Also measuring things in ounces trips me out as well, particularly when I worked out the conversions and realised that the average "medium" sized soft drink is like, a fucking liter of soda. What is with yr giant drink sizes America, srsly.

Nodaisho:
It tends to be more of a large if it is 1 liter (1 liter is more than 1 quart, which is 32 ounces, which is a normal large). On the other hand, the midwest and eastern part of the country has the Pilot chain of gas stations/truck stops, with $1 44 ounce soda. I'm glad for it, that is what helped me get through Missouri, Illinois, Kentucky, and Tennessee.

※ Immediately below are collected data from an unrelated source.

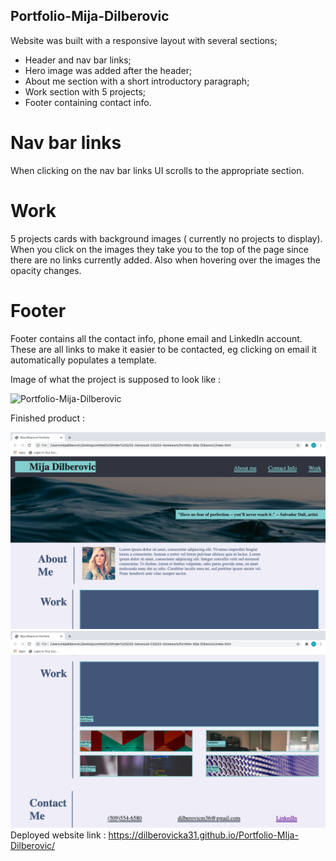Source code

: ## Portfolio-Mija-Dilberovic
 
Website was built with a responsive layout with several sections;

* Header and nav bar links;
* Hero image was added after the header;
* About me section with a short introductory paragraph;
* Work section with 5 projects;
* Footer containing contact info.

# Nav bar links 

When clicking on the nav bar links UI scrolls to the appropriate section.

# Work 

5 projects cards with background images ( currently no projects to display). When you click on the images they take you to the top of the page since there are no links currently added. Also when hovering over the images the opacity changes. 


# Footer

Footer contains all the contact info, phone email and LinkedIn account. These are all links to make it easier to be contacted, eg clicking on email it automatically populates a template.

Image of what the project is supposed to look like : 

![Portfolio-Mija-Dilberovic](./Assets/02-advanced-css-homework-demo.gif)

Finished product :

![Portfolio-Mija-Dilberovic](./Assets/Images/Portfolio1.png)
![Portfolio-Mija-Dilberovic](./Assets/Images/Portfolio2.png)
 Deployed website link : https://dilberovicka31.github.io/Portfolio-MIja-Dilberovic/




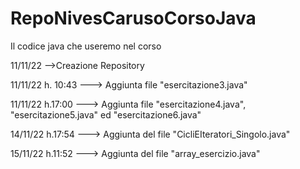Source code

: # RepoNivesCarusoCorsoJava

Il codice java che useremo nel corso

11/11/22 -->Creazione Repository

11/11/22 h. 10:43 ---> Aggiunta file "esercitazione3.java" 

11/11/22 h.17:00 ---> Aggiunta file "esercitazione4.java", "esercitazione5.java" ed "esercitazione6.java"

14/11/22 h.17:54 ---> Aggiunta del file "CicliEIteratori_Singolo.java"

15/11/22 h.11:52 ---> Aggiunta del file "array_esercizio.java"
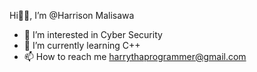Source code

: Hi👋🏾, I’m @Harrison Malisawa
- 👀 I’m interested in Cyber Security
- 🌱 I’m currently learning C++
- 📫 How to reach me harrythaprogrammer@gmail.com
<!---
HarrisonDebz/HarrisonDebz is a ✨ special ✨ repository because its `README.md` (this file) appears on your GitHub profile.
You can click the Preview link to take a look at your changes.
--->

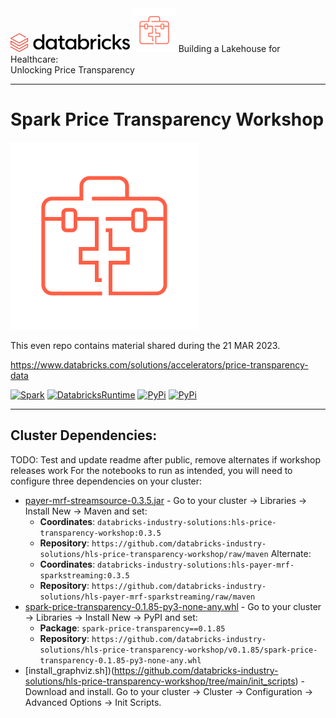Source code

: <img src="./img/databricks.png" alt="databricks_icon" height="30">
<img src="./img/icon-orange-healthcare_0.svg" alt="hc_icon" height="70" float="left">
Building a Lakehouse for Healthcare: <br/>Unlocking Price Transparency

---

# Spark Price Transparency Workshop

<img src="./img/icon-orange-healthcare_0.svg" alt="hc_icon">

This even repo contains material shared during the 21 MAR 2023. 



https://www.databricks.com/solutions/accelerators/price-transparency-data

[![Spark](https://img.shields.io/badge/Spark-3.2.1-orange)](https://docs.databricks.com/release-notes/runtime/releases.html)
[![DatabricksRuntime](https://img.shields.io/badge/Databricks%20Runtime-10.4%20LTS-orange)](https://docs.databricks.com/release-notes/runtime/releases.html)
[![PyPi](https://img.shields.io/pypi/v/spark-price-transparency)](https://pypi.org/project/spark-price-transparency)
[![PyPi](https://img.shields.io/pypi/wheel/spark-price-transparency)](https://pypi.org/project/spark-price-transparency)


---

## Cluster Dependencies:
   TODO: Test and update readme after public, remove alternates if workshop releases work
   For the notebooks to run as intended, you will need to configure three dependencies on your cluster:
 * [payer-mrf-streamsource-0.3.5.jar](https://github.com/databricks-industry-solutions/hls-price-transparency-workshop/releases/tag/v0.3.5-workshop) - Go to your cluster -> Libraries -> Install New -> Maven and set:
    * **Coordinates**: `databricks-industry-solutions:hls-price-transparency-workshop:0.3.5`
    * **Repository**:  `https://github.com/databricks-industry-solutions/hls-price-transparency-workshop/raw/maven`
    Alternate:
    * **Coordinates**: `databricks-industry-solutions:hls-payer-mrf-sparkstreaming:0.3.5`
    * **Repository**:  `https://github.com/databricks-industry-solutions/hls-payer-mrf-sparkstreaming/raw/maven`
 * [spark-price-transparency-0.1.85-py3-none-any.whl]() - Go to your cluster -> Libraries -> Install New -> PyPI and set:
    * **Package**: `spark-price-transparency==0.1.85`
    * **Repository**: `https://github.com/databricks-industry-solutions/hls-price-transparency-workshop/v0.1.85/spark-price-transparency-0.1.85-py3-none-any.whl`
 * [install_graphviz.sh])(https://github.com/databricks-industry-solutions/hls-price-transparency-workshop/tree/main/init_scripts) - Download and install. Go to your cluster -> Cluster -> Configuration -> Advanced Options -> Init Scripts.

And our large servings mean I get to make people jealous by eating 2 big macs and going for a refill on my non-diet large soda in one sitting, while still being skinny as hell. I shouldn't enjoy that sort of thing as much as I do.

pwhodges:
The US is not always larger.  A real  quart is 40oz. 

I had trouble in my engineering course at uni when I bought an American book on fluid dynamics and proceeded to use the conversion tables in the back - all my answers were 20% out because I was using the wrong sort of gallon!  I don't find fluid oz odd; but then my engineering course deliberately forced me to work in both imperial and metric units, even in the same experiment  (putting Centigrade and Fahrenheit thermometers at opposite ends of each condenser on the steam engine was just simple cruelty, I felt).  Another trouble area was MKS (SI) and CGS units in electricity - which are not merely different units, but call for different equations to relate them (multiple versions in CGS).  Happy days (?)

Nodaisho:

--- Quote from: pwhodges on 12 Oct 2010, 03:58 ---The US is not always larger.  A real  quart is 40oz. 

--- End quote ---
Huh. Wonder why that change was made. 8 ounces to a cup works for me though, I'm more or less used to thinking in multiples of 8.

pwhodges:
Both are old in origin, actually.  The US gallon was based on the older "wine gallon", which was the volume of eight pounds of wine; whereas the imperial gallon was based on the larger old "ale gallon", and was then rounded up to the volume of 10 pounds of water as a nod to the emerging metric system (!).